Unidos en un frente común, empresas y universidades estadounidenses  buscan proteger los derechos de los llamados ‘dreamers‘, tras la amenaza de suspender la Acción Diferida para los Llegados en la Infancia (DACA, en inglés).

Es de recordar que el Presidente Donald Trump dio seis meses para terminar con el programa, tiempo en el que el Congreso podrá decidir qué hacer con respecto a las casi 800 mil personas que están matriculadas a DACA.

Según The Hill, el grupo FWD.us, que fue uno de los que presionó al mandatario  para que mantuviera el programa, el desaparecerlo  podría causar grandes problemas para la nación norteamericana, pues se estima que al menos el 72 por ciento de las 25 corporaciones de mayor recaudación de fondos en los Estados Unidos emplean a receptores de DACA.

Algunas de esas compañías han dicho y prometido que estarán al lado de sus empleados inscritos a DACA.

Brad Smith, presidente y director jurídico de Microsoft, se ofreció a pagar los gastos jurídicos de cualquiera de los 39 empleados de la compañía inscritos en el programa si el Gobierno trata de deportarlos.

“Si el Congreso no actúa, nuestra compañía ejercerá sus derechos legales apropiadamente para ayudar a proteger a nuestros empleados.
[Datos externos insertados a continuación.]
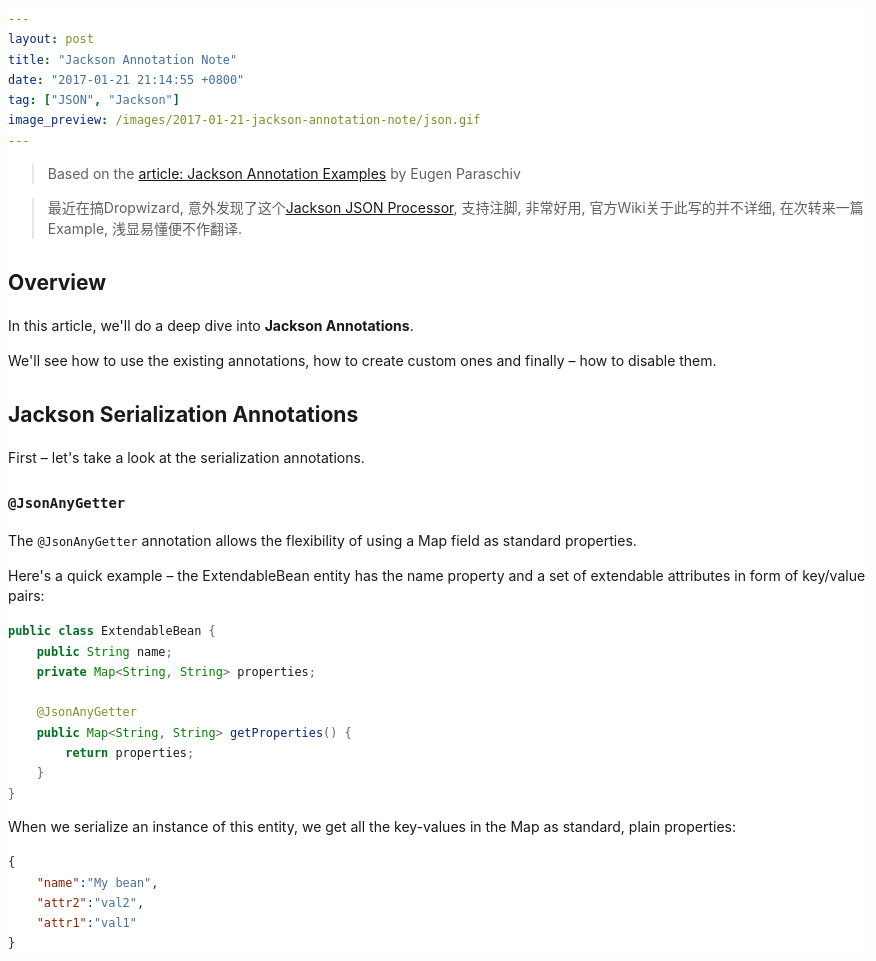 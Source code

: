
 ```yaml
---
layout: post
title: "Jackson Annotation Note"
date: "2017-01-21 21:14:55 +0800"
tag: ["JSON", "Jackson"]
image_preview: /images/2017-01-21-jackson-annotation-note/json.gif
---
```


> Based on the [article: Jackson Annotation Examples](http://www.baeldung.com/jackson-annotations) by Eugen Paraschiv

> 最近在搞Dropwizard, 意外发现了这个[Jackson JSON Processor](https://github.com/FasterXML/jackson), 支持注脚, 非常好用, 官方Wiki关于此写的并不详细, 在次转来一篇Example, 浅显易懂便不作翻译.

## Overview

In this article, we\'ll do a deep dive into __Jackson Annotations__.

We\'ll see how to use the existing annotations, how to create custom ones and finally – how to disable them.

## Jackson Serialization Annotations

First – let\'s take a look at the serialization annotations.

### ```@JsonAnyGetter```

The ```@JsonAnyGetter``` annotation allows the flexibility of using a Map field as standard properties.

Here\'s a quick example – the ExtendableBean entity has the name property and a set of extendable attributes in form of key/value pairs:

``` java
public class ExtendableBean {
    public String name;
    private Map<String, String> properties;

    @JsonAnyGetter
    public Map<String, String> getProperties() {
        return properties;
    }
}
```

When we serialize an instance of this entity, we get all the key-values in the Map as standard, plain properties:

``` json
{
    "name":"My bean",
    "attr2":"val2",
    "attr1":"val1"
}
```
Si el Gobierno intenta deportar a cualquiera de ellos, les proporcionaremos y pagaremos asesoría legal “, anunció Smith.

Universidades unidas

Cada vez más Universidades y colegios han dado mensajes de apoyo a los jóvenes que eran protegidos por DACA.

Una de ellas es la Universidad de California, que tiene 10 campus en el estado,  y que presentó la semana pasada una demanda contra la decisión del Departamento de Justicia de poner fin a DACA, diciendo que se basa en nada más que un “capricho ejecutivo irracional”.

La Universidad de California estima que tiene 4 mil estudiantes indocumentados inscritos en sus universidades, gran parte de ellos inscritos en el programa DACA.